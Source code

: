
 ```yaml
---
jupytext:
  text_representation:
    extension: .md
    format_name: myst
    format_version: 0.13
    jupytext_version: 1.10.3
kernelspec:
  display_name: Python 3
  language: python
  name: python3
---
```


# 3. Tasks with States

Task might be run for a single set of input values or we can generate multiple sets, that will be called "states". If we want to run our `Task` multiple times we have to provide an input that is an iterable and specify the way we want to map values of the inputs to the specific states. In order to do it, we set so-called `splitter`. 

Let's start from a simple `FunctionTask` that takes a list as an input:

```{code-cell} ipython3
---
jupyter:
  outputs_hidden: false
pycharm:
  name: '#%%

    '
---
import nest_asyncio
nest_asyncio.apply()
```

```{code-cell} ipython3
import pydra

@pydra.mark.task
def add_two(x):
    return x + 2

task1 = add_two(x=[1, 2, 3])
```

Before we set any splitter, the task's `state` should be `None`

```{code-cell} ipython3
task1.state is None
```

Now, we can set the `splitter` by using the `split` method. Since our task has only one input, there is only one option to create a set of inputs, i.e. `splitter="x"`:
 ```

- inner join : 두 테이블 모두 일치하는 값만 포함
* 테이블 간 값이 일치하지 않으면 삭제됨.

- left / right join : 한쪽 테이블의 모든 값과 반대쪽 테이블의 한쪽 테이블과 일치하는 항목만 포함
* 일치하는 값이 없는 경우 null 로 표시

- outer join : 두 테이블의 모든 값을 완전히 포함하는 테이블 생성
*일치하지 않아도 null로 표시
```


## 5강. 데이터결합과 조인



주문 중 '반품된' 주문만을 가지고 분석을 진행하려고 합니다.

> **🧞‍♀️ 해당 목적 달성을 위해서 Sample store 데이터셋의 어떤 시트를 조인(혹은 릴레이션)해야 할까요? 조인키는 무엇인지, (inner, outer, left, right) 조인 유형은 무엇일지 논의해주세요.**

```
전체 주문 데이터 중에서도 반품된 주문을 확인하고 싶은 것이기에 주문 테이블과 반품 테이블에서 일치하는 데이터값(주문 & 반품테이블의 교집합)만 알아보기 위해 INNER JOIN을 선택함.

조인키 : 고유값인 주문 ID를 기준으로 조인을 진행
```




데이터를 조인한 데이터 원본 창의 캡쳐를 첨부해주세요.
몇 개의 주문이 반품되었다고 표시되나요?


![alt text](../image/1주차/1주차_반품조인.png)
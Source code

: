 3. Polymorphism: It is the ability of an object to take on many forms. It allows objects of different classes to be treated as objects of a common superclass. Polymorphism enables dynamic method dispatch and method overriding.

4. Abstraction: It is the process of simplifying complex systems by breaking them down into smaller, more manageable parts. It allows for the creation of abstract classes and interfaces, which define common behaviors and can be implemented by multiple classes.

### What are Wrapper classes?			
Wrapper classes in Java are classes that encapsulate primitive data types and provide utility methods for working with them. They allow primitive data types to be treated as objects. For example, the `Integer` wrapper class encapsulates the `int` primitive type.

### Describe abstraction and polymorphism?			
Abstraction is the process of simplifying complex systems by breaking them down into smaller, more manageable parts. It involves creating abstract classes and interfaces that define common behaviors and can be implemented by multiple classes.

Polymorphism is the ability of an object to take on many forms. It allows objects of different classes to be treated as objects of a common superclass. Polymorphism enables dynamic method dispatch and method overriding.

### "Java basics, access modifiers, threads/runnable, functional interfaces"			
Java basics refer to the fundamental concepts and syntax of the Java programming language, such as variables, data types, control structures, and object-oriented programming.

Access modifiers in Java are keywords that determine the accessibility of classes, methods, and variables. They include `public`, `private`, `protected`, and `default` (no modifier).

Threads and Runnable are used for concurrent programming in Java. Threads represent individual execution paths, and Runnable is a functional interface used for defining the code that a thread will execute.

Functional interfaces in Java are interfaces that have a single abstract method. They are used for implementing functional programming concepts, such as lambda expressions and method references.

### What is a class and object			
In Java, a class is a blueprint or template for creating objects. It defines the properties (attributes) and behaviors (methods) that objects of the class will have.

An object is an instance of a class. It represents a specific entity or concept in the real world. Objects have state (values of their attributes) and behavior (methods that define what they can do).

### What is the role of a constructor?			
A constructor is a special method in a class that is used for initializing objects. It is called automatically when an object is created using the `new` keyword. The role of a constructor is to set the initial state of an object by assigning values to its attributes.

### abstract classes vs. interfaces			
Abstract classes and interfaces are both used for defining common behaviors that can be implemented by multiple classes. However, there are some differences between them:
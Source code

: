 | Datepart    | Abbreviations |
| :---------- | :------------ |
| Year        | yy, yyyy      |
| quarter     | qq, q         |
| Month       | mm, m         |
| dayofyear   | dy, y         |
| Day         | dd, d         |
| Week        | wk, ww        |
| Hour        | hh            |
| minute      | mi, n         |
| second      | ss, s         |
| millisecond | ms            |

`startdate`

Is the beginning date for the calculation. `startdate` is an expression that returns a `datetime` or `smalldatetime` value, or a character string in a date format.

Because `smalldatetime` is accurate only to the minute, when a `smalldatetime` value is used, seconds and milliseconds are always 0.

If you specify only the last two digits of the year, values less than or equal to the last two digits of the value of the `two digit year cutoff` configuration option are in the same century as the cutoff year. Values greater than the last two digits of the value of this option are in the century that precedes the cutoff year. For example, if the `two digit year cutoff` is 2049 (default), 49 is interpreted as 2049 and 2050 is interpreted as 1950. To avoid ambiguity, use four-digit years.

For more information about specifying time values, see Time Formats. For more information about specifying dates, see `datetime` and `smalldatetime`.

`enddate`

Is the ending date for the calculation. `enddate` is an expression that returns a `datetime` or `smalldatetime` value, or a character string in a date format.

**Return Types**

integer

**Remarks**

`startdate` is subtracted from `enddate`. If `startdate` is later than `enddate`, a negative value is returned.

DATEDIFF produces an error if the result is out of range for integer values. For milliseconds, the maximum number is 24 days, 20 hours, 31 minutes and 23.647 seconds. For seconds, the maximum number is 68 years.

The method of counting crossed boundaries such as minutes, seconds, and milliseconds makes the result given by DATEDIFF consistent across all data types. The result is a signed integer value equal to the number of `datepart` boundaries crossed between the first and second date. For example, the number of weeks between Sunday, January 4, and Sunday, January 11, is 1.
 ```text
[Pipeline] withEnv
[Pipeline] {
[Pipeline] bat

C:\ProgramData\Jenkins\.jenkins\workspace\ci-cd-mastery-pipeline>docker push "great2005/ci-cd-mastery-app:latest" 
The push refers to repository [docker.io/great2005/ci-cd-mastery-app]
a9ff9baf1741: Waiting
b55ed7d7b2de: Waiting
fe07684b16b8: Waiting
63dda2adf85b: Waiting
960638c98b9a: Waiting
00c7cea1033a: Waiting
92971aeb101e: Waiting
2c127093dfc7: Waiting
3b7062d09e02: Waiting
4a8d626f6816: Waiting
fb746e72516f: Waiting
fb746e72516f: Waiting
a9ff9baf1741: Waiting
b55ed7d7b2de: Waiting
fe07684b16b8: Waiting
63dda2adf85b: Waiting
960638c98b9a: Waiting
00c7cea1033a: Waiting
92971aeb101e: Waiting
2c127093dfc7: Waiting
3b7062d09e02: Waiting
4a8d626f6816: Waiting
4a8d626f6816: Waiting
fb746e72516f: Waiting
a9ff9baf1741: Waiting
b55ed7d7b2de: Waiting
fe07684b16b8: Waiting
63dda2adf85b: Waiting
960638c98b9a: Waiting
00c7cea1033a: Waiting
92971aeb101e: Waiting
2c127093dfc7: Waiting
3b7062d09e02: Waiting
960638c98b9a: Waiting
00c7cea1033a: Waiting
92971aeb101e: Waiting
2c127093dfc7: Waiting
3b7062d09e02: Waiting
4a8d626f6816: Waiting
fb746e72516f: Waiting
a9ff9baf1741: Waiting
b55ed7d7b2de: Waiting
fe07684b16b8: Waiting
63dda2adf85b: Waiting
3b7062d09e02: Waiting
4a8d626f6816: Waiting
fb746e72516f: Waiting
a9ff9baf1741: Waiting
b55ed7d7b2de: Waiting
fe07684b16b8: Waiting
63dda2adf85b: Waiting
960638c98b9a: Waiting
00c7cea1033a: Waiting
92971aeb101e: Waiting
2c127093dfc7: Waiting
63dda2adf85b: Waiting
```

EXERCISE OBJECTIVE:
Where the word "functional" occurs in a line of the records, copy that line.

RESULT OF THE TASK:
### "Java basics, access modifiers, threads/runnable, functional interfaces"			
Threads and Runnable are used for concurrent programming in Java. Threads represent individual execution paths, and Runnable is a functional interface used for defining the code that a thread will execute.
Functional interfaces in Java are interfaces that have a single abstract method. They are used for implementing functional programming concepts, such as lambda expressions and method references.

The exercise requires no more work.